ASSIGNMENT:
Whenever a line in the records below holds the string "allgemeinen", include it in the count, and state the number alone.

EXTRACTED INFORMATION:
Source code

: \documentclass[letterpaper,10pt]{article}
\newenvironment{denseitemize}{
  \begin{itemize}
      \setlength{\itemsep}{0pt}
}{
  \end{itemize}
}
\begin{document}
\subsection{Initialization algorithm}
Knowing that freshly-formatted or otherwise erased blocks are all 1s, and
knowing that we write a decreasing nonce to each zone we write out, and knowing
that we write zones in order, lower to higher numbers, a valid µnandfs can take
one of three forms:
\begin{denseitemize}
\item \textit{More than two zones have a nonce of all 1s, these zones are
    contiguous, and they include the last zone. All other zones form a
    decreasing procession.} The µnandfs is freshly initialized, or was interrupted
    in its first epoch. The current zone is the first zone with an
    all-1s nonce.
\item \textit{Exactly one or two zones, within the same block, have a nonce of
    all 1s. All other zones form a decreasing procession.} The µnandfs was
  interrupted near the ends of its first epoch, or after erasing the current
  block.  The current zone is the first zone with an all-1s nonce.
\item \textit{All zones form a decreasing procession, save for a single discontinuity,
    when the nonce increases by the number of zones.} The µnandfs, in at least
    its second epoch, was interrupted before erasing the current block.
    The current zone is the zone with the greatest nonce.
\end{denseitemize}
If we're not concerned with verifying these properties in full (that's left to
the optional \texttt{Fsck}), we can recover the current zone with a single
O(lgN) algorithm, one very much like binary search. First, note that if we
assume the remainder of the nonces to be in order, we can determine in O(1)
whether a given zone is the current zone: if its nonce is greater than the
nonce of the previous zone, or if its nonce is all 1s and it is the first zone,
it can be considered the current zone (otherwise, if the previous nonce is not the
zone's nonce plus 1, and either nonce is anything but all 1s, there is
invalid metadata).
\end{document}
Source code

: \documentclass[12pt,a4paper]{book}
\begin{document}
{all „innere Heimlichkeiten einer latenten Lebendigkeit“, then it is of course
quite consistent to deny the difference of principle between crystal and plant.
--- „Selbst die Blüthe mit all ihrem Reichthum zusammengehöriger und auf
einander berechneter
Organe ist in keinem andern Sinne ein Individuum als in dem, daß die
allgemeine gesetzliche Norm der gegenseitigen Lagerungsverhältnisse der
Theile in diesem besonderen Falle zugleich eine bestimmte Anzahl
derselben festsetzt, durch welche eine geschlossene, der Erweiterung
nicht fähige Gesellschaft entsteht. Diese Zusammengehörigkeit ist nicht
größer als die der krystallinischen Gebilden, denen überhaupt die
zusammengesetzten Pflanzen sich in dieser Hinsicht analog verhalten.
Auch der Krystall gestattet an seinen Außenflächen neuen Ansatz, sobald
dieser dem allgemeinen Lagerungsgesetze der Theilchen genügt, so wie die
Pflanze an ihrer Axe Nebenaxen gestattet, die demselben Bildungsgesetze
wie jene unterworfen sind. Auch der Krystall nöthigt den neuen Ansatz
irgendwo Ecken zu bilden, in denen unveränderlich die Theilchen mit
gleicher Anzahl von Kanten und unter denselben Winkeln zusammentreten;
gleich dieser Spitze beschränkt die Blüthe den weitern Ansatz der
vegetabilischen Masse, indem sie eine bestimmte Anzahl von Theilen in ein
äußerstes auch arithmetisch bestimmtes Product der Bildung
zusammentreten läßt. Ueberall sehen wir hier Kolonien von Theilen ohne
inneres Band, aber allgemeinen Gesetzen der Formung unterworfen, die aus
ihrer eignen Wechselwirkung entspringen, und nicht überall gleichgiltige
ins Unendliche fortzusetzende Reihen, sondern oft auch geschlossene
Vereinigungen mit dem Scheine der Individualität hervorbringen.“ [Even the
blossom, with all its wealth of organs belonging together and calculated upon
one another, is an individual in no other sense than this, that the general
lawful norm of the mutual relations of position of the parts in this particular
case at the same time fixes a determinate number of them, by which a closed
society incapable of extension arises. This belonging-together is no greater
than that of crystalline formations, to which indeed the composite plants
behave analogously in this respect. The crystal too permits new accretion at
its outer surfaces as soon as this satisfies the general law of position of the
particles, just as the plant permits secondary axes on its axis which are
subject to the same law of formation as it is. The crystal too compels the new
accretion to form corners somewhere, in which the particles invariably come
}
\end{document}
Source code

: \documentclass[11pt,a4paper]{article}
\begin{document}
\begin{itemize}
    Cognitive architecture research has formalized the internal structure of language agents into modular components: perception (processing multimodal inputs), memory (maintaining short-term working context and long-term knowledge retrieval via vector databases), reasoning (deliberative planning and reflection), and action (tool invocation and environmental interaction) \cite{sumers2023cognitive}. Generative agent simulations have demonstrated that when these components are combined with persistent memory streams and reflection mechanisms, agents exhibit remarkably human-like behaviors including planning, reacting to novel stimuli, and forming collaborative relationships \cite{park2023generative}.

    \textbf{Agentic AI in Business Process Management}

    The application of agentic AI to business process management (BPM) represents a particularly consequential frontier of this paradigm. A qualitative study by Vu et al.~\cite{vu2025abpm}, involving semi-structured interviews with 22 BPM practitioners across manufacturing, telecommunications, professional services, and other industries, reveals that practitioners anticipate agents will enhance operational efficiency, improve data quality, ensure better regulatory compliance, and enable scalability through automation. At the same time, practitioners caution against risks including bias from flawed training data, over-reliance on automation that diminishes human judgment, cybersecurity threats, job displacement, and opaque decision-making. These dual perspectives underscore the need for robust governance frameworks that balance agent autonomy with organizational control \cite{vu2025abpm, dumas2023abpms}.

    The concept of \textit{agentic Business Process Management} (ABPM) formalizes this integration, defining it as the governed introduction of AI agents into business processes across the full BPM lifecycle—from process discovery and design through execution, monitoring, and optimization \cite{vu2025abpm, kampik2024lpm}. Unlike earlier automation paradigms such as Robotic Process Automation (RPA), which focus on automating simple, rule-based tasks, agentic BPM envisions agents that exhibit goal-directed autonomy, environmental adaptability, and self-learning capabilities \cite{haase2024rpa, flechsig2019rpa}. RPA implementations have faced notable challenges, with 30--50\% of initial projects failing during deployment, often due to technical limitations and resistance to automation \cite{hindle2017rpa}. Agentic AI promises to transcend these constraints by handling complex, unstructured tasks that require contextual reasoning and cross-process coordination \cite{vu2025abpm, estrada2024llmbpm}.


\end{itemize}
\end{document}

SOLUTION TO THIS EXERCISE:
2